━━━━━ GIVEN DATA
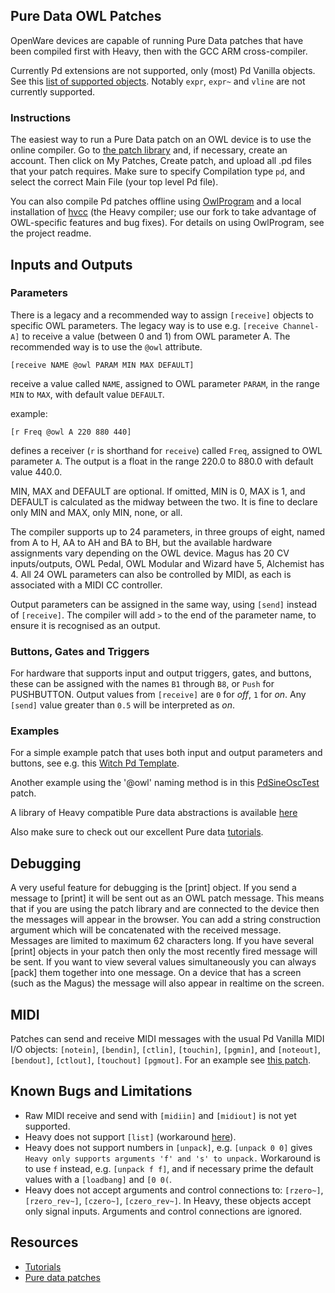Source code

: ## Pure Data OWL Patches

OpenWare devices are capable of running Pure Data patches that have been compiled first with Heavy, then with the GCC ARM cross-compiler.

Currently Pd extensions are not supported, only (most) Pd Vanilla objects. See this [list of supported objects](SupportedObjects.md). Notably `expr`, `expr~` and `vline` are not currently supported.

### Instructions
The easiest way to run a Pure Data patch on an OWL device is to use the online compiler. Go to [the patch library](https://www.rebeltech.org/patch-library/patches/my-patches/) and, if necessary, create an account. Then click on My Patches, Create patch, and upload all .pd files that your patch requires. Make sure to specify Compilation type `pd`, and select the correct Main File (your top level Pd file).

You can also compile Pd patches offline using [OwlProgram](https://github.com/pingdynasty/OwlProgram) and a local installation of [hvcc](https://github.com/pingdynasty/hvcc.git) (the Heavy compiler; use our fork to take advantage of OWL-specific features and bug fixes). For details on using OwlProgram, see the project readme.

## Inputs and Outputs

### Parameters
There is a legacy and a recommended way to assign `[receive]` objects to specific OWL parameters. The legacy way is to use e.g. `[receive Channel-A]` to receive a value (between 0 and 1) from OWL parameter A. The recommended way is to use the `@owl` attribute.

    [receive NAME @owl PARAM MIN MAX DEFAULT]

receive a value called `NAME`, assigned to OWL parameter `PARAM`, in the range `MIN` to `MAX`, with default value `DEFAULT`.

example:

    [r Freq @owl A 220 880 440]

defines a receiver (`r` is shorthand for `receive`) called `Freq`, assigned to OWL parameter `A`. The output is a float in the range 220.0 to 880.0 with default value 440.0.

MIN, MAX and DEFAULT are optional. If omitted, MIN is 0, MAX is 1, and DEFAULT is calculated as the midway between the two. It is fine to declare only MIN and MAX, only MIN, none, or all.

The compiler supports up to 24 parameters, in three groups of eight, named from A to H, AA to AH and BA to BH, but the available hardware assignments vary depending on the OWL device. Magus has 20 CV inputs/outputs, OWL Pedal, OWL Modular and Wizard have 5, Alchemist has 4. All 24 OWL parameters can also be controlled by MIDI, as each is associated with a MIDI CC controller.

Output parameters can be assigned in the same way, using `[send]` instead of `[receive]`. The compiler will add `>` to the end of the parameter name, to ensure it is recognised as an output.

### Buttons, Gates and Triggers
For hardware that supports input and output triggers, gates, and buttons, these can be assigned with the names `B1` through `B8`, or `Push` for PUSHBUTTON. Output values from `[receive]` are `0` for *off*, `1` for *on*. Any `[send]` value greater than `0.5` will be interpreted as *on*. 

### Examples

For a simple example patch that uses both input and output parameters and buttons, see e.g. this [Witch Pd Template](https://www.rebeltech.org/patch-library/patch/Witch_Template).

Another example using the '@owl' naming method is in this [PdSineOscTest](https://www.rebeltech.org/patch-library/patch/PdSineOscTest) patch.

A library of Heavy compatible Pure data abstractions is available [here](https://github.com/enzienaudio/heavylib)

Also make sure to check out our excellent Pure data [tutorials](https://www.rebeltech.org/tutorials/).

## Debugging

A very useful feature for debugging is the [print] object. If you send a message to [print] it will be sent out as an OWL patch message. This means that if you are using the patch library and are connected to the device then the messages will appear in the browser. You can add a string construction argument which will be concatenated with the received message.
Messages are limited to maximum 62 characters long. If you have several [print] objects in your patch then only the most recently fired message will be sent. If you want to view several values simultaneously you can always [pack] them together into one message. On a device that has a screen (such as the Magus) the message will also appear in realtime on the screen.


## MIDI

Patches can send and receive MIDI messages with the usual Pd Vanilla MIDI I/O objects: `[notein]`, `[bendin]`, `[ctlin]`, `[touchin]`, `[pgmin]`, and `[noteout]`, `[bendout]`, `[ctlout]`, `[touchout]` `[pgmout]`.
For an example see [this patch](https://www.rebeltech.org/patch-library/patch/PD_MIDI).

## Known Bugs and Limitations

* Raw MIDI receive and send with `[midiin]` and `[midiout]` is not yet supported.
* Heavy does not support `[list]` (workaround [here](https://forum.pdpatchrepo.info/topic/12820/replacement-for-list/3)).
* Heavy does not support numbers in `[unpack]`, e.g. `[unpack 0 0]` gives `Heavy only supports arguments 'f' and 's' to unpack.` Workaround is to use `f` instead, e.g. `[unpack f f]`, and if necessary prime the default values with a `[loadbang]` and `[0 0(`.
* Heavy does not accept arguments and control connections to: `[rzero~]`, `[rzero_rev~]`, `[czero~]`, `[czero_rev~]`. In Heavy, these objects accept only signal inputs. Arguments and control connections are ignored.


## Resources

* [Tutorials](https://www.rebeltech.org/tutorials/)
* [Pure data patches](https://www.rebeltech.org/patch-library/patches/tags/Pure%20Data)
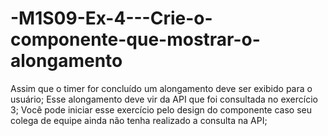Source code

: # -M1S09-Ex-4---Crie-o-componente-que-mostrar-o-alongamento
Assim que o timer for concluído um alongamento deve ser exibido para o usuário; Esse alongamento deve vir da API que foi consultada no exercício 3; Você pode iniciar esse exercício pelo design do componente caso seu colega de equipe ainda não tenha realizado a consulta na API;

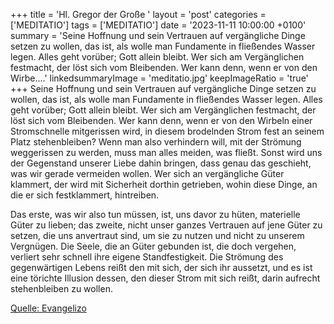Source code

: +++
title = 'Hl. Gregor der Große  '
layout = 'post'
categories = ['MEDITATIO']
tags = ['MEDITATIO']
date = '2023-11-11 10:00:00 +0100'
summary = 'Seine Hoffnung und sein Vertrauen auf vergängliche Dinge setzen zu wollen, das ist, als wolle man Fundamente in fließendes Wasser legen. Alles geht vorüber; Gott allein bleibt. Wer sich am Vergänglichen festmacht, der löst sich vom Bleibenden. Wer kann denn, wenn er von den Wirbe....'
linkedsummaryImage = 'meditatio.jpg'
keepImageRatio = 'true'
+++
Seine Hoffnung und sein Vertrauen auf vergängliche Dinge setzen zu wollen, das ist, als wolle man Fundamente in fließendes Wasser legen. Alles geht vorüber; Gott allein bleibt. Wer sich am Vergänglichen festmacht, der löst sich vom Bleibenden. Wer kann denn, wenn er von den Wirbeln einer Stromschnelle mitgerissen wird, in diesem brodelnden Strom fest an seinem Platz stehenbleiben? Wenn man also verhindern will, mit der Strömung weggerissen zu werden, muss man alles meiden, was fließt.<!--more--> Sonst wird uns der Gegenstand unserer Liebe dahin bringen, dass genau das geschieht, was wir gerade vermeiden wollen. Wer sich an vergängliche Güter klammert, der wird mit Sicherheit dorthin getrieben, wohin diese Dinge, an die er sich festklammert, hintreiben.

Das erste, was wir also tun müssen, ist, uns davor zu hüten, materielle Güter zu lieben; das zweite, nicht unser ganzes Vertrauen auf jene Güter zu setzen, die uns anvertraut sind, um sie zu nutzen und nicht zu unserem Vergnügen. Die Seele, die an Güter gebunden ist, die doch vergehen, verliert sehr schnell ihre eigene Standfestigkeit. Die Strömung des gegenwärtigen Lebens reißt den mit sich, der sich ihr aussetzt, und es ist eine törichte Illusion dessen, den dieser Strom mit sich reißt, darin aufrecht stehenbleiben zu wollen.



[Quelle: Evangelizo](https://evangeliumtagfuertag.org/DE/gospel)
━━━━━━━━━━
**TASK STATEMENT**
When repeating the listing, keep each line exact and exclude the pictures.

**RESPONSE AREA**
Source code

: ## Pure Data OWL Patches

OpenWare devices are capable of running Pure Data patches that have been compiled first with Heavy, then with the GCC ARM cross-compiler.

Currently Pd extensions are not supported, only (most) Pd Vanilla objects. See this [list of supported objects](SupportedObjects.md). Notably `expr`, `expr~` and `vline` are not currently supported.

### Instructions
The easiest way to run a Pure Data patch on an OWL device is to use the online compiler. Go to [the patch library](https://www.rebeltech.org/patch-library/patches/my-patches/) and, if necessary, create an account. Then click on My Patches, Create patch, and upload all .pd files that your patch requires. Make sure to specify Compilation type `pd`, and select the correct Main File (your top level Pd file).

You can also compile Pd patches offline using [OwlProgram](https://github.com/pingdynasty/OwlProgram) and a local installation of [hvcc](https://github.com/pingdynasty/hvcc.git) (the Heavy compiler; use our fork to take advantage of OWL-specific features and bug fixes). For details on using OwlProgram, see the project readme.

## Inputs and Outputs

### Parameters
There is a legacy and a recommended way to assign `[receive]` objects to specific OWL parameters. The legacy way is to use e.g. `[receive Channel-A]` to receive a value (between 0 and 1) from OWL parameter A. The recommended way is to use the `@owl` attribute.

    [receive NAME @owl PARAM MIN MAX DEFAULT]

receive a value called `NAME`, assigned to OWL parameter `PARAM`, in the range `MIN` to `MAX`, with default value `DEFAULT`.

example:

    [r Freq @owl A 220 880 440]

defines a receiver (`r` is shorthand for `receive`) called `Freq`, assigned to OWL parameter `A`. The output is a float in the range 220.0 to 880.0 with default value 440.0.

MIN, MAX and DEFAULT are optional. If omitted, MIN is 0, MAX is 1, and DEFAULT is calculated as the midway between the two. It is fine to declare only MIN and MAX, only MIN, none, or all.

The compiler supports up to 24 parameters, in three groups of eight, named from A to H, AA to AH and BA to BH, but the available hardware assignments vary depending on the OWL device. Magus has 20 CV inputs/outputs, OWL Pedal, OWL Modular and Wizard have 5, Alchemist has 4. All 24 OWL parameters can also be controlled by MIDI, as each is associated with a MIDI CC controller.

Output parameters can be assigned in the same way, using `[send]` instead of `[receive]`. The compiler will add `>` to the end of the parameter name, to ensure it is recognised as an output.

### Buttons, Gates and Triggers
For hardware that supports input and output triggers, gates, and buttons, these can be assigned with the names `B1` through `B8`, or `Push` for PUSHBUTTON. Output values from `[receive]` are `0` for *off*, `1` for *on*. Any `[send]` value greater than `0.5` will be interpreted as *on*. 

### Examples

For a simple example patch that uses both input and output parameters and buttons, see e.g. this [Witch Pd Template](https://www.rebeltech.org/patch-library/patch/Witch_Template).

Another example using the '@owl' naming method is in this [PdSineOscTest](https://www.rebeltech.org/patch-library/patch/PdSineOscTest) patch.

A library of Heavy compatible Pure data abstractions is available [here](https://github.com/enzienaudio/heavylib)

Also make sure to check out our excellent Pure data [tutorials](https://www.rebeltech.org/tutorials/).

## Debugging

A very useful feature for debugging is the [print] object. If you send a message to [print] it will be sent out as an OWL patch message. This means that if you are using the patch library and are connected to the device then the messages will appear in the browser. You can add a string construction argument which will be concatenated with the received message.
Messages are limited to maximum 62 characters long. If you have several [print] objects in your patch then only the most recently fired message will be sent. If you want to view several values simultaneously you can always [pack] them together into one message. On a device that has a screen (such as the Magus) the message will also appear in realtime on the screen.


## MIDI

Patches can send and receive MIDI messages with the usual Pd Vanilla MIDI I/O objects: `[notein]`, `[bendin]`, `[ctlin]`, `[touchin]`, `[pgmin]`, and `[noteout]`, `[bendout]`, `[ctlout]`, `[touchout]` `[pgmout]`.
For an example see [this patch](https://www.rebeltech.org/patch-library/patch/PD_MIDI).

## Known Bugs and Limitations

* Raw MIDI receive and send with `[midiin]` and `[midiout]` is not yet supported.
* Heavy does not support `[list]` (workaround [here](https://forum.pdpatchrepo.info/topic/12820/replacement-for-list/3)).
* Heavy does not support numbers in `[unpack]`, e.g. `[unpack 0 0]` gives `Heavy only supports arguments 'f' and 's' to unpack.` Workaround is to use `f` instead, e.g. `[unpack f f]`, and if necessary prime the default values with a `[loadbang]` and `[0 0(`.
* Heavy does not accept arguments and control connections to: `[rzero~]`, `[rzero_rev~]`, `[czero~]`, `[czero_rev~]`. In Heavy, these objects accept only signal inputs. Arguments and control connections are ignored.


## Resources

* [Tutorials](https://www.rebeltech.org/tutorials/)
* [Pure data patches](https://www.rebeltech.org/patch-library/patches/tags/Pure%20Data)
Source code

: # -M1S09-Ex-4---Crie-o-componente-que-mostrar-o-alongamento
Assim que o timer for concluído um alongamento deve ser exibido para o usuário; Esse alongamento deve vir da API que foi consultada no exercício 3; Você pode iniciar esse exercício pelo design do componente caso seu colega de equipe ainda não tenha realizado a consulta na API;

Source code

: +++
title = 'Hl. Gregor der Große  '
layout = 'post'
categories = ['MEDITATIO']
tags = ['MEDITATIO']
date = '2023-11-11 10:00:00 +0100'
summary = 'Seine Hoffnung und sein Vertrauen auf vergängliche Dinge setzen zu wollen, das ist, als wolle man Fundamente in fließendes Wasser legen. Alles geht vorüber; Gott allein bleibt. Wer sich am Vergänglichen festmacht, der löst sich vom Bleibenden. Wer kann denn, wenn er von den Wirbe....'
linkedsummaryImage = 'meditatio.jpg'
keepImageRatio = 'true'
+++
Seine Hoffnung und sein Vertrauen auf vergängliche Dinge setzen zu wollen, das ist, als wolle man Fundamente in fließendes Wasser legen. Alles geht vorüber; Gott allein bleibt. Wer sich am Vergänglichen festmacht, der löst sich vom Bleibenden. Wer kann denn, wenn er von den Wirbeln einer Stromschnelle mitgerissen wird, in diesem brodelnden Strom fest an seinem Platz stehenbleiben? Wenn man also verhindern will, mit der Strömung weggerissen zu werden, muss man alles meiden, was fließt.<!--more--> Sonst wird uns der Gegenstand unserer Liebe dahin bringen, dass genau das geschieht, was wir gerade vermeiden wollen. Wer sich an vergängliche Güter klammert, der wird mit Sicherheit dorthin getrieben, wohin diese Dinge, an die er sich festklammert, hintreiben.

Das erste, was wir also tun müssen, ist, uns davor zu hüten, materielle Güter zu lieben; das zweite, nicht unser ganzes Vertrauen auf jene Güter zu setzen, die uns anvertraut sind, um sie zu nutzen und nicht zu unserem Vergnügen. Die Seele, die an Güter gebunden ist, die doch vergehen, verliert sehr schnell ihre eigene Standfestigkeit. Die Strömung des gegenwärtigen Lebens reißt den mit sich, der sich ihr aussetzt, und es ist eine törichte Illusion dessen, den dieser Strom mit sich reißt, darin aufrecht stehenbleiben zu wollen.



[Quelle: Evangelizo](https://evangeliumtagfuertag.org/DE/gospel)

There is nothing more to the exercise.